* [DIRECTIONS FOR THIS TASK]: Beginning at the line that contains "Asymptotic Statistics (Preparing)", reproduce the entries below exactly, ending with the line that contains "Para a utilização". Omit each picture.

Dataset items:
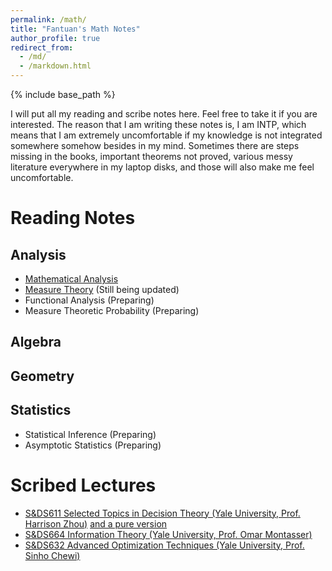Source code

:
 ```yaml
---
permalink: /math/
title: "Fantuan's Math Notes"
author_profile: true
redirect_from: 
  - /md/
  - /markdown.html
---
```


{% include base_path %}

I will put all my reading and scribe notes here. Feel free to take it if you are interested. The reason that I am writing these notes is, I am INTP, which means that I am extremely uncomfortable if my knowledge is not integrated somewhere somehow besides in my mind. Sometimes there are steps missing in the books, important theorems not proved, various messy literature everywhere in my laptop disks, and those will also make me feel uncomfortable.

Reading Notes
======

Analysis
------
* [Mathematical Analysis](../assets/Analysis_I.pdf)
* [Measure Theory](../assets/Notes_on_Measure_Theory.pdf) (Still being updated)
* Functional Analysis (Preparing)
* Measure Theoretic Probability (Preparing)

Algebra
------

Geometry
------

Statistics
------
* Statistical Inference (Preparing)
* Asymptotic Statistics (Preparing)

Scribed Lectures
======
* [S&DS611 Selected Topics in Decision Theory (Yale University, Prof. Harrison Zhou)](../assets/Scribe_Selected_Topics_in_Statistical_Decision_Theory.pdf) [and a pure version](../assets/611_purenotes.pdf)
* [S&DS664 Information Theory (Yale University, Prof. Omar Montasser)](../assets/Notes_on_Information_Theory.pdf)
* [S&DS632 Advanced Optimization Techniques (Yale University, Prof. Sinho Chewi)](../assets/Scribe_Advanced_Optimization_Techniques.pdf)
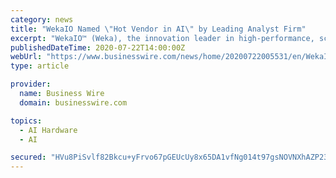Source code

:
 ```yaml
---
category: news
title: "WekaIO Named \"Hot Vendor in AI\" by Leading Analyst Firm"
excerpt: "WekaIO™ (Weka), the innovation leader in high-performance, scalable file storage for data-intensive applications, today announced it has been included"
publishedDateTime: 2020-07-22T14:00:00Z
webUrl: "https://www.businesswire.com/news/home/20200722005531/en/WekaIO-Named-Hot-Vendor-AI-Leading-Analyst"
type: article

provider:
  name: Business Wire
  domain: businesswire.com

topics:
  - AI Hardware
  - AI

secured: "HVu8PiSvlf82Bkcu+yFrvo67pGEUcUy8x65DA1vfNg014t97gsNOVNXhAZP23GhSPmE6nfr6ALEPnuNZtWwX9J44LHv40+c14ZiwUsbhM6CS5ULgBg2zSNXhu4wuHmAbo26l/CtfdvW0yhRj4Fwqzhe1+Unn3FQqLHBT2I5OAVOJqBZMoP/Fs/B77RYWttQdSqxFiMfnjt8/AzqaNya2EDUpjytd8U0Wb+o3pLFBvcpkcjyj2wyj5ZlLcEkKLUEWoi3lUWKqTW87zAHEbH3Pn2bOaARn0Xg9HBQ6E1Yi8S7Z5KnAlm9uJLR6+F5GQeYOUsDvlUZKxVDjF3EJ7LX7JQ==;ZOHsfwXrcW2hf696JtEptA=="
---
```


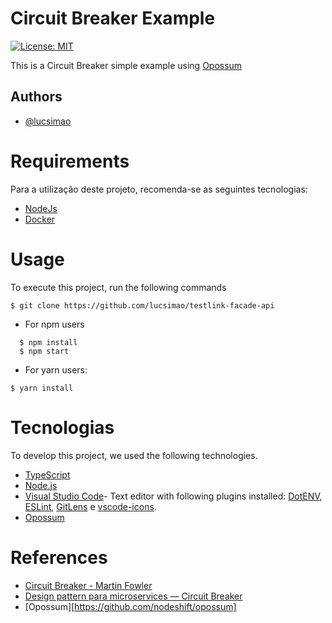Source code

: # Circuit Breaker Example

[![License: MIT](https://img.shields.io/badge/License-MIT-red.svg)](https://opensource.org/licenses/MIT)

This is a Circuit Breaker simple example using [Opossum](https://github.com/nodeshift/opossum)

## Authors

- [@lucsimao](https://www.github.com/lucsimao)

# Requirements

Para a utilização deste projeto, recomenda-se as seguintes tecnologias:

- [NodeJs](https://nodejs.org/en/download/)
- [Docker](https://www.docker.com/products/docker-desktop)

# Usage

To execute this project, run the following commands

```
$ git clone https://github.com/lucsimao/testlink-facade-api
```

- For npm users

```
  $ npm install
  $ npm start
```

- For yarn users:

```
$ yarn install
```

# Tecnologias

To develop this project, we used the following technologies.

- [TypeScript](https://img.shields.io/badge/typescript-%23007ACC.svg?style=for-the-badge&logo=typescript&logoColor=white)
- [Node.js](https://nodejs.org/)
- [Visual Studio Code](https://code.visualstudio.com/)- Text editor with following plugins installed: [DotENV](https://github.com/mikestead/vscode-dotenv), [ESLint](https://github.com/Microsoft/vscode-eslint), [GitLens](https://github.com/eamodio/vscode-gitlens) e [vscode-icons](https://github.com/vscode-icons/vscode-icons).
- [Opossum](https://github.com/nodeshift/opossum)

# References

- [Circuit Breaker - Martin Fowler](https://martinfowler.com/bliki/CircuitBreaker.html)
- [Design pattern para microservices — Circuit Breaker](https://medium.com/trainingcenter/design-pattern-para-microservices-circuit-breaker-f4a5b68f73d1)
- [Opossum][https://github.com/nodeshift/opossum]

* [EXERCISE ANSWER]:
* Asymptotic Statistics (Preparing)

Scribed Lectures
======
* [S&DS611 Selected Topics in Decision Theory (Yale University, Prof. Harrison Zhou)](../assets/Scribe_Selected_Topics_in_Statistical_Decision_Theory.pdf) [and a pure version](../assets/611_purenotes.pdf)
* [S&DS664 Information Theory (Yale University, Prof. Omar Montasser)](../assets/Notes_on_Information_Theory.pdf)
* [S&DS632 Advanced Optimization Techniques (Yale University, Prof. Sinho Chewi)](../assets/Scribe_Advanced_Optimization_Techniques.pdf)
Source code

:
 ```yaml
---
category: news
title: "WekaIO Named \"Hot Vendor in AI\" by Leading Analyst Firm"
excerpt: "WekaIO™ (Weka), the innovation leader in high-performance, scalable file storage for data-intensive applications, today announced it has been included"
publishedDateTime: 2020-07-22T14:00:00Z
webUrl: "https://www.businesswire.com/news/home/20200722005531/en/WekaIO-Named-Hot-Vendor-AI-Leading-Analyst"
type: article

provider:
  name: Business Wire
  domain: businesswire.com

topics:
  - AI Hardware
  - AI

secured: "HVu8PiSvlf82Bkcu+yFrvo67pGEUcUy8x65DA1vfNg014t97gsNOVNXhAZP23GhSPmE6nfr6ALEPnuNZtWwX9J44LHv40+c14ZiwUsbhM6CS5ULgBg2zSNXhu4wuHmAbo26l/CtfdvW0yhRj4Fwqzhe1+Unn3FQqLHBT2I5OAVOJqBZMoP/Fs/B77RYWttQdSqxFiMfnjt8/AzqaNya2EDUpjytd8U0Wb+o3pLFBvcpkcjyj2wyj5ZlLcEkKLUEWoi3lUWKqTW87zAHEbH3Pn2bOaARn0Xg9HBQ6E1Yi8S7Z5KnAlm9uJLR6+F5GQeYOUsDvlUZKxVDjF3EJ7LX7JQ==;ZOHsfwXrcW2hf696JtEptA=="
---
```


Source code

: # Circuit Breaker Example

[![License: MIT](https://img.shields.io/badge/License-MIT-red.svg)](https://opensource.org/licenses/MIT)

This is a Circuit Breaker simple example using [Opossum](https://github.com/nodeshift/opossum)

## Authors

- [@lucsimao](https://www.github.com/lucsimao)

# Requirements

Para a utilização deste projeto, recomenda-se as seguintes tecnologias:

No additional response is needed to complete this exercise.